■ ASSIGNED TASK ■
Leaving the pictures aside, reproduce the data in full and word for word.
.....
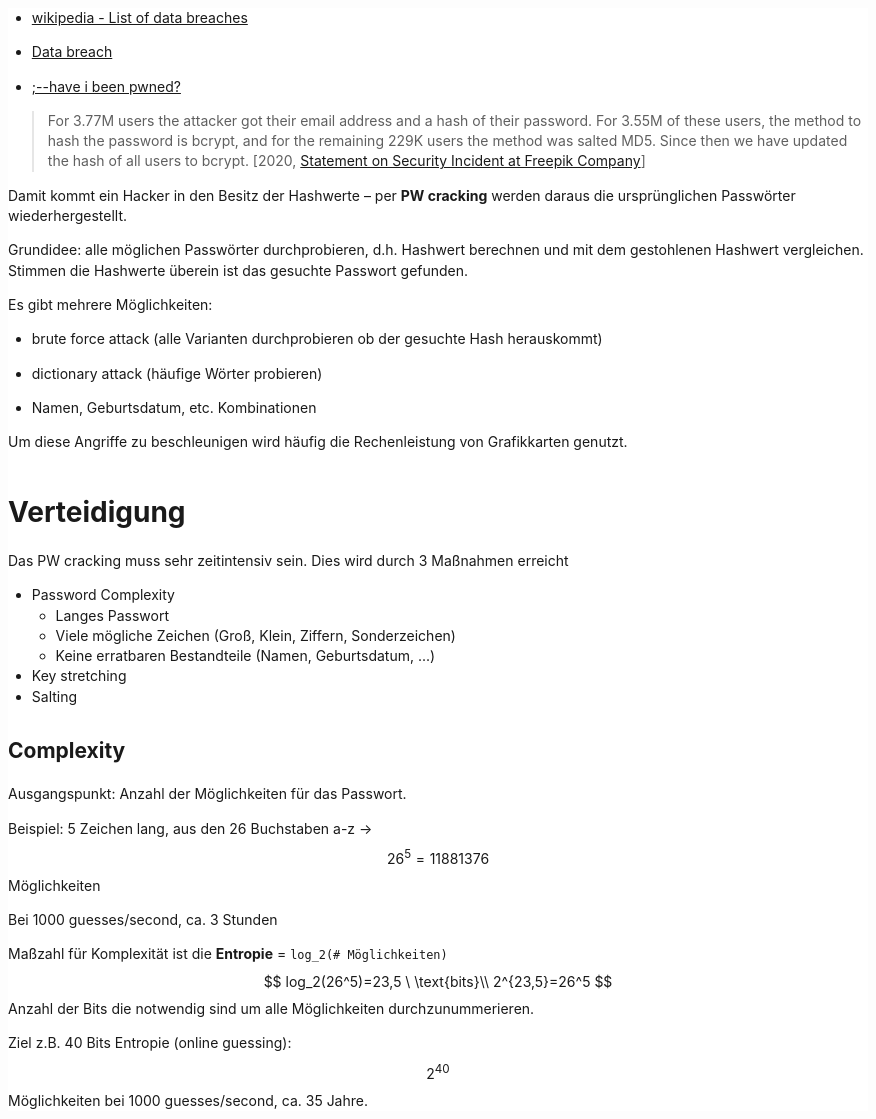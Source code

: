 - [wikipedia - List of data breaches](https://en.wikipedia.org/wiki/List_of_data_breaches)
- [Data breach](https://en.wikipedia.org/wiki/Data_breach#2019)

- [;--have i been pwned?](https://haveibeenpwned.com)

> For  3.77M users the attacker got their email address and a hash of their password. For 3.55M of these users, the method to hash the password is bcrypt, and for the remaining 229K users the method was salted MD5. Since then we have updated the hash of all users to bcrypt. [2020, [Statement on Security Incident at Freepik Company](https://www.freepik.com/blog/statement-on-security-incident-at-freepik-company/)]

Damit kommt ein Hacker in den Besitz der Hashwerte – per **PW cracking** werden daraus die ursprünglichen Passwörter wiederhergestellt. 

Grundidee: alle möglichen Passwörter durchprobieren, d.h. Hashwert berechnen und mit dem gestohlenen Hashwert vergleichen. Stimmen die Hashwerte überein ist das gesuchte Passwort gefunden. 

Es gibt mehrere Möglichkeiten:

- brute force attack (alle Varianten durchprobieren ob der gesuchte Hash herauskommt)
- dictionary attack (häufige Wörter probieren)

- Namen, Geburtsdatum, etc. Kombinationen

Um diese Angriffe zu beschleunigen wird häufig die Rechenleistung von Grafikkarten genutzt.



# Verteidigung

Das PW cracking muss sehr zeitintensiv sein. Dies wird durch 3 Maßnahmen erreicht

- Password Complexity
  - Langes Passwort
  - Viele mögliche Zeichen (Groß, Klein, Ziffern, Sonderzeichen)
  - Keine erratbaren Bestandteile (Namen, Geburtsdatum, ...)
- Key stretching
- Salting



## Complexity

Ausgangspunkt: Anzahl der Möglichkeiten für das Passwort.

Beispiel: 5 Zeichen lang, aus den 26 Buchstaben a-z → $$26^5=11881376$$ Möglichkeiten

Bei 1000 guesses/second, ca. 3 Stunden

Maßzahl für Komplexität ist die **Entropie** = `log_2(# Möglichkeiten)`
$$
log_2(26^5)=23,5 \ \text{bits}\\
2^{23,5}=26^5
$$
Anzahl der Bits die notwendig sind um alle Möglichkeiten durchzunummerieren.

Ziel z.B. 40 Bits Entropie (online guessing): $$2^{40}$$ Möglichkeiten bei 1000 guesses/second, ca. 35 Jahre.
.....
■ FINISHED EXERCISE ■
Source code

: - [wikipedia - List of data breaches](https://en.wikipedia.org/wiki/List_of_data_breaches)
- [Data breach](https://en.wikipedia.org/wiki/Data_breach#2019)

- [;--have i been pwned?](https://haveibeenpwned.com)

> For  3.77M users the attacker got their email address and a hash of their password. For 3.55M of these users, the method to hash the password is bcrypt, and for the remaining 229K users the method was salted MD5. Since then we have updated the hash of all users to bcrypt. [2020, [Statement on Security Incident at Freepik Company](https://www.freepik.com/blog/statement-on-security-incident-at-freepik-company/)]

Damit kommt ein Hacker in den Besitz der Hashwerte – per **PW cracking** werden daraus die ursprünglichen Passwörter wiederhergestellt. 

Grundidee: alle möglichen Passwörter durchprobieren, d.h. Hashwert berechnen und mit dem gestohlenen Hashwert vergleichen. Stimmen die Hashwerte überein ist das gesuchte Passwort gefunden. 

Es gibt mehrere Möglichkeiten:

- brute force attack (alle Varianten durchprobieren ob der gesuchte Hash herauskommt)
- dictionary attack (häufige Wörter probieren)

- Namen, Geburtsdatum, etc. Kombinationen

Um diese Angriffe zu beschleunigen wird häufig die Rechenleistung von Grafikkarten genutzt.



# Verteidigung

Das PW cracking muss sehr zeitintensiv sein. Dies wird durch 3 Maßnahmen erreicht

- Password Complexity
  - Langes Passwort
  - Viele mögliche Zeichen (Groß, Klein, Ziffern, Sonderzeichen)
  - Keine erratbaren Bestandteile (Namen, Geburtsdatum, ...)
- Key stretching
- Salting



## Complexity

Ausgangspunkt: Anzahl der Möglichkeiten für das Passwort.

Beispiel: 5 Zeichen lang, aus den 26 Buchstaben a-z → $$26^5=11881376$$ Möglichkeiten

Bei 1000 guesses/second, ca. 3 Stunden

Maßzahl für Komplexität ist die **Entropie** = `log_2(# Möglichkeiten)`
$$
log_2(26^5)=23,5 \ \text{bits}\\
2^{23,5}=26^5
$$
Anzahl der Bits die notwendig sind um alle Möglichkeiten durchzunummerieren.

Ziel z.B. 40 Bits Entropie (online guessing): $$2^{40}$$ Möglichkeiten bei 1000 guesses/second, ca. 35 Jahre.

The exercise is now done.